Complete case analysis (CCA), also known as case or listwise deletion (LD), is one of the oldest methods to handle missing data and consists in discarding any unit or case whose information is incomplete. Only the cases with observed values for all the variables under consideration are used in the analysis. For example, suppose we have a data set formed by \(i=1,\ldots,n\) individuals and that we want to fit a linear regression on some outcome variable \(y_i\) using some other variables \(x_{i1},\ldots,x_{ik}\) as covariates. CCA uses only the subset of cases with observed values on all the variables included in the analysis (completers).

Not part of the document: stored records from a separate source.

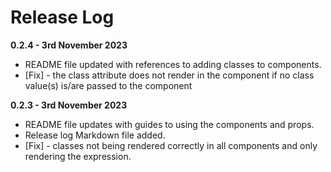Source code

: # Release Log

**0.2.4 - 3rd November 2023**

+ README file updated with references to adding classes to components.
+ [Fix] - the class attribute does not render in the component if no class value(s) is/are passed to the component

**0.2.3 - 3rd November 2023**

+ README file updates with guides to using the components and props.
+ Release log Markdown file added.
+ [Fix] - classes not being rendered correctly in all components and only rendering the expression.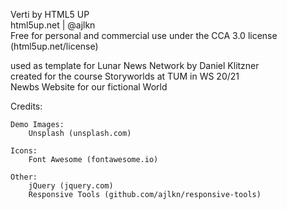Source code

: Verti by HTML5 UP <br>
html5up.net | @ajlkn <br>
Free for personal and commercial use under the CCA 3.0 license (html5up.net/license) <br>

used as template for Lunar News Network by Daniel Klitzner <br>
created for the course Storyworlds at TUM in WS 20/21 <br>
Newbs Website for our fictional World <br>

Credits:

	Demo Images:
		Unsplash (unsplash.com)

	Icons:
		Font Awesome (fontawesome.io)

	Other:
		jQuery (jquery.com)
		Responsive Tools (github.com/ajlkn/responsive-tools)
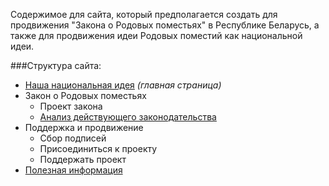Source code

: Содержимое для сайта, который предполагается создать для продвижения "Закона о Родовых поместьях" в Республике Беларусь, а также для продвижения идеи Родовых поместий как национальной идеи.

###Структура сайта:
* [Наша национальная идея](index.md) *(главная страница)*
* Закон о Родовых поместьях
  * Проект закона
  * [Анализ действующего законодательства](analiz-zakonodatelstva.md)
* Поддержка и продвижение
  * Сбор подписей
  * Присоединиться к проекту
  * Поддержать проект
* [Полезная информация](information.md)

CCA has been a quite popular approach to deal with missingness, mainly because it is very easy to implement (used by default in many statistical programs) and it allows the comparison of different univariate statistics in a straightforward way (calculated on a common set of cases). However, there are a number of potential disadvantages which threatens the validity of this method:

  1. Bias, when the missing data mechanism is not missing completely at random (MCAR) and the completers are not a random samples of all the cases

  2. Loss of efficiency, due to the potential loss of information in discarding the incomplete cases.

CCA may be justified when the loss of precision and bias are minimal, which is more likley to occur when the proportion of completers is high, although it is difficult to formulate rules that apply in general circumstances. Indeed, both the degree of loss of precision and bias depend not only on the fraction of completers and missingness patterns, but also on the extent to which complete and incomplete cases differ and the parameters of interest.

Let \(\hat{\theta}_{cc}\) be an estimate of a parameter of interest from the completers. One might measure the increase in variance of \(\hat{\theta}_{cc}\) with respect to the estimate \(\hat{\theta}\) that would be obtained in the absence of missing values. Using the notation of Little and Rubin (2019):

\[ \text{Var}(\hat{\theta}_{cc}) = \text{Var}(\hat{\theta})(1 + \Delta^{\star}_{cc}), \]

where \(\Delta^{\star}_{cc}\) is the proportional increase in variance from the loss of information. A more practical measure of the loss of inofrmation is \(\Delta_{cc}\), where

\[ \text{Var}(\hat{\theta}_{cc}) = \text{Var}(\hat{\theta}_{eff})(1 + \Delta_{cc}), \]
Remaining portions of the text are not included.